A patient once described it to me with one word: desert.

Not thirsty. Not dehydrated. A desert.

He'd been drinking water all morning. His tongue still stuck softly to the roof of his mouth every time he swallowed. He was sure he wasn't drinking enough. He was wrong.

What he had was type 2 diabetes, recently diagnosed. And the thing most people miss: dry mouth in diabetes isn't thirst. It's a different signal, with a different mechanism — and water alone won't fix it.

Two kinds of dry

There are two kinds of dry mouth.

One you can drink your way out of. The other you can't.

When blood sugar runs high for days at a time, something quietly inefficient happens. Your kidneys, brilliant filters that they are, start dumping the extra sugar into your urine — and water comes along for the ride. That's the famous "always in the bathroom" sign of diabetes. You're losing fluid faster than you realise.

Your salivary glands notice immediately. They're picky little organs: the moment your body even mildly under-hydrates, they slow down. They're one of the first systems your body decides to ration.

So you drink, and the water leaves before the glands catch up. You drink more, and it happens again. Your mouth stays dry because the problem isn't how much water you swallow — it's the tap that's been turned down upstream.

You're not thirsty. You're running a fluid leak your kidneys are creating and a saliva problem your glands are responding to. More water alone won't close the gap.

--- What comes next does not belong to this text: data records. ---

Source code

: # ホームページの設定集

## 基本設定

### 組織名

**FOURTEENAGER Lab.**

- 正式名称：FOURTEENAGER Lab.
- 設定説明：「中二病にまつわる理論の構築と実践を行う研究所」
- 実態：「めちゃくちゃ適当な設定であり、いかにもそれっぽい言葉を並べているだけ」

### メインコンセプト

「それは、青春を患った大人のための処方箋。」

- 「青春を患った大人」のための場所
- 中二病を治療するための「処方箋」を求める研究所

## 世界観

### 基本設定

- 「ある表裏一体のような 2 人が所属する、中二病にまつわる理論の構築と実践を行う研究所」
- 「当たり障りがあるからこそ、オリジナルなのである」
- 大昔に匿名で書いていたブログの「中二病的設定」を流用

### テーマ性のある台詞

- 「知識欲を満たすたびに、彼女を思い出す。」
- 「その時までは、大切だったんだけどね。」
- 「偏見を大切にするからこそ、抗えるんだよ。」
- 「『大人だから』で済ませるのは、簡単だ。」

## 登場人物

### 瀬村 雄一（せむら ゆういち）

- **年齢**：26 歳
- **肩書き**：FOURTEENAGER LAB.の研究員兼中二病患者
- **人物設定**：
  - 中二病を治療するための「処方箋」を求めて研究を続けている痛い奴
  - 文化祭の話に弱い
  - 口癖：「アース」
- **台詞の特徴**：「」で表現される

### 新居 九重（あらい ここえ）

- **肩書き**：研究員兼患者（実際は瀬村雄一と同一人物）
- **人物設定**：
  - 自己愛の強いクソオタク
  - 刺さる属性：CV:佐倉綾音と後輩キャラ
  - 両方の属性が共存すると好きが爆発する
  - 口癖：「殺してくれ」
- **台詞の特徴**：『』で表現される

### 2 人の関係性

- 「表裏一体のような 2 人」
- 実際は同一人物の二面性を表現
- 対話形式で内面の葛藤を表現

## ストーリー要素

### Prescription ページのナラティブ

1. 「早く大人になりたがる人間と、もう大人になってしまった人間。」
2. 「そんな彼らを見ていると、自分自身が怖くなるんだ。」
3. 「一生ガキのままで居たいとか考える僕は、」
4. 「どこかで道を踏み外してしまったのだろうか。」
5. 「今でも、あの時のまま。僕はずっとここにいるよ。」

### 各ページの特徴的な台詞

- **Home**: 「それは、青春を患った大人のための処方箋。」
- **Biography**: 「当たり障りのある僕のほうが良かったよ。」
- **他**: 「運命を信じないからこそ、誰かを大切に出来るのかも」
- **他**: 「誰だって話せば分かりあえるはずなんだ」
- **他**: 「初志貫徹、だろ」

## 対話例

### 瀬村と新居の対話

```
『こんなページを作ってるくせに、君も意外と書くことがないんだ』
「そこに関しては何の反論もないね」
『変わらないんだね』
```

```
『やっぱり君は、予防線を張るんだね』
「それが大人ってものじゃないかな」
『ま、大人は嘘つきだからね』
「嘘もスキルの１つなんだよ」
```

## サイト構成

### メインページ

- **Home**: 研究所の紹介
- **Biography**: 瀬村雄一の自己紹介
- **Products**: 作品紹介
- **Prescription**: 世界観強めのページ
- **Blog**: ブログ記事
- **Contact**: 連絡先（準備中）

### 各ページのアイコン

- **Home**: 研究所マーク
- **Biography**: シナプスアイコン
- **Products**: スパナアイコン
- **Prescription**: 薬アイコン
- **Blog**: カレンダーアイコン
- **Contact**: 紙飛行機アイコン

There's a quieter problem too. Saliva isn't just lubrication. It's your mouth's natural cleaner — protecting teeth, buffering acid after meals, keeping bacteria in check. Less saliva means more cavities, more gum trouble, more bad breath that mouthwash won't shift. In diabetes, gum disease is two to three times more common than in everyone else. The dryness travels with company.

What to try this week

I can't tell you what's right for your specific case — the doctor who knows you can. But there's a small pattern that works for most people, and none of it needs a prescription:

  1. Sip, don't gulp. Small amounts often, instead of big glasses now and then. Your kidneys can't hold onto a flood; they work better with a steady drip.
  2. Chew sugar-free. A piece of gum or a lozenge with xylitol after meals. It stimulates the saliva you still have, and xylitol on its own protects against tooth decay. Twice a day is enough.
  3. Brush twice, floss once, with fluoride. Standard advice, made non-negotiable by the dryness. Less saliva means more work for your toothbrush.
  4. Tell your dentist. If you have diabetes and your dentist hasn't asked about your blood sugar, mention it. Six-monthly check-ups stop being optional when your mouth is dry.

None of this fixes the underlying issue if your blood sugar is drifting. But it buys comfort, protects your teeth, and gives you time to talk to your doctor properly.

The small art of noticing

Dry mouth is a small, quiet symptom. It doesn't put you in hospital. It doesn't show up on routine blood tests. That's exactly why it's worth paying attention to.

The people who do best with long conditions — over years, not weeks — are the ones who learn to notice. Not panic. Not catastrophise. Just notice. The slightly different feel of the morning. The new line under the eyes. The dryness at 11am that wasn't there last year.

They take it to their doctor, calmly, with one question: "Has anything changed in my numbers, or is this just me?"

That's the whole project of this journal, in a sentence.